Look, if you have a pain in your abdomen, do you wait for your appendix to burst, or do you go see a doctor and have it taken out? Pain is a signal that something is wrong that needs to be righted, not that you must bear it as punishment. Same with relations between men and women. Redemption is painful, but redemption, not pain, is the point.
Christ died for ours sins. Christ lives to give us the power to reorder our relationships in keeping with God’s created intentions. Every time husbands satisfy the desires of their wives and treat them with the equal dignity God intended, they are honoring God’s merciful judgment. Jesus said he came to give us life, and life more abundant than we can know it on our own. He came, in other words, to reverse the curse, to redeem suffering, to reorder our love.

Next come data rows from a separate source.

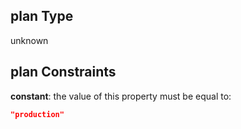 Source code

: ## plan Type

unknown

## plan Constraints

**constant**: the value of this property must be equal to:

```json
"production"
```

Christians believe that Christ will judge the world at the last day. Which means, as Frederick Buechner has put it, that the one who judges us most finally will be the one who loves us most fully. … Christ’s love sees us with terrible clarity and sees us whole. Christ’s love so wishes our joy that it is ruthless against everything in us that diminishes our joy. The worst sentence Love can pass is that we behold the suffering which Love has endured for our sake, and that is also our acquittal. The justice and mercy of the judge are ultimately one [Wishful Thinking, Harper and Row, 1972, p. 48.]
If you are feeling pain in your relationships, pay attention to it—not just for the sign it is of what is wrong in you, but for the sign it is of where Christ is at work making things right in you.
By the first man came death; by the last man comes life. And Life has the last word!